Il faut cesser de faire flotter Franz Kafka au-dessus de la mêlée, dans les nuées. Jacqueline Sudaka-Bénazéraf a compris que Franz Kafka doit d’abord être envisagé comme un écrivain visuel, un écrivain extraordinairement singulier, certes, mais profondément inscrit dans son époque, dans ce qui était alors la modernité, une tradition (voir notamment Baudelaire) mais aussi une donnée précise : le quotidien, son quotidien tout simplement, un quotidien dont il ne cessait de prendre note les yeux grands ouverts. La saveur c’est aussi la somme iconographique de Klaus Wagenbach qui met Franz Kafka en situation, qui le montre les deux pieds sur terre, le pavé de Prague par exemple. C’est aussi pourquoi la correspondance de Franz Kafka a une telle saveur, elle est riche en précisions, souvent très terre-à-terre, relatives à son quotidien, des précisions qui dans son regard prennent une structure, une texture et une coloration singulières, uniques. La saveur, la saveur des précisions, c’est aussi Franz Kafka replacé dans des lieux à des époques de sa vie, dans le tissu de ses relations, un réseau très dense, avec ses amis, des femmes, sa famille, y compris le deuxième cercle, des oncles par exemple, etc. Franz Kafka était un immense attentif, et c’est par notre attention à son attention (aux moindres détails) que nous accédons à la saveur, une saveur singulière, unique, et que nous éprouvons sa proximité.

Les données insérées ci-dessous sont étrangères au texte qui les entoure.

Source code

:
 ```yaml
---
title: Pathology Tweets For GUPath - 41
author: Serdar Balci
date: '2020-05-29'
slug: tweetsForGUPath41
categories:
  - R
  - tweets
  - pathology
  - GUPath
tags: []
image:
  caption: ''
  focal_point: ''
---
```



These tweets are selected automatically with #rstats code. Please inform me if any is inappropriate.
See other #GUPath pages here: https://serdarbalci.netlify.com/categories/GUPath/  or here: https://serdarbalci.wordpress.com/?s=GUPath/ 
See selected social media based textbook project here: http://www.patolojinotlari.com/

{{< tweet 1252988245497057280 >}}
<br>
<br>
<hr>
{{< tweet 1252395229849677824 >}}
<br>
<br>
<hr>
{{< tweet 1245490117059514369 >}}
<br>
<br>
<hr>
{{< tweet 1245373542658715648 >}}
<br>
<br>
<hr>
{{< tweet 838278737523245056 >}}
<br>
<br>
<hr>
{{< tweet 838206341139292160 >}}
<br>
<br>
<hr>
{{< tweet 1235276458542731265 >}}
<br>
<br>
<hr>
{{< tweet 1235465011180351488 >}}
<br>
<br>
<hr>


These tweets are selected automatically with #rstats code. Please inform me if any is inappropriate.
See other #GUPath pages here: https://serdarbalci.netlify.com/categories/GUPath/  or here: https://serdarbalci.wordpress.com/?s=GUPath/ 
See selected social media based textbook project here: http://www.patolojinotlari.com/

Certains passages des écrits de Franz Kafka, à commencer par le « Journal » et autres écrits considérés comme « mineurs » (où la correspondance occupe une très large place), m’ont procuré une sensation proche de celle que provoquent certaines drogues ou cette perte de conscience qu’entraîne parfois la vue du sang ou une prise de sang. On glisse alors comme dans un rêve et au réveil on pense pendant une seconde, peut-être moins ou peut-être plus, avoir disparu pendant un temps indéterminé – des siècles ? – et revenir dans un monde qui ne doit plus vraiment être celui que nous avons quitté. Et ces sensations me sont données par des traductions, certes excellentes, mais des traductions. Ces sensations seraient probablement décuplées si je lisais couramment la langue dans laquelle écrivait Franz Kafka, soit l’allemand. A quoi tiennent-elles ? Cette question ouvre de nombreuses perspectives, comme dans un parc avec des allées en étoile. J’en vois deux particulièrement nettes, mais il y en a d’autres. L’une que j’exposerai dans la deuxième partie de cet article, avec ces glissements/superpositions de plans (entre les niveaux de sens, sens propre/sens figuré, par exemple), comme dans cette note du 15 novembre 1910 : « Je ne laisserai pas la fatigue s’emparer de moi. Je sauterai en plein dans ma nouvelle, et dussé-je en sautant me couper le visage ». L’autre est celle qui revient dans tous ses écrits et qui apparaît dans certains passages du « Journal », une perspective qui happe – qui aspire – avec ces rapports d’étrangeté à l’égard de son propre corps dont il semble s’éloigner lorsqu’il ne l’habite pas par effraction – en squatter. J’y pense : « Franz Kafka, squatter de son corps » pourrait être le titre d’un prochain article.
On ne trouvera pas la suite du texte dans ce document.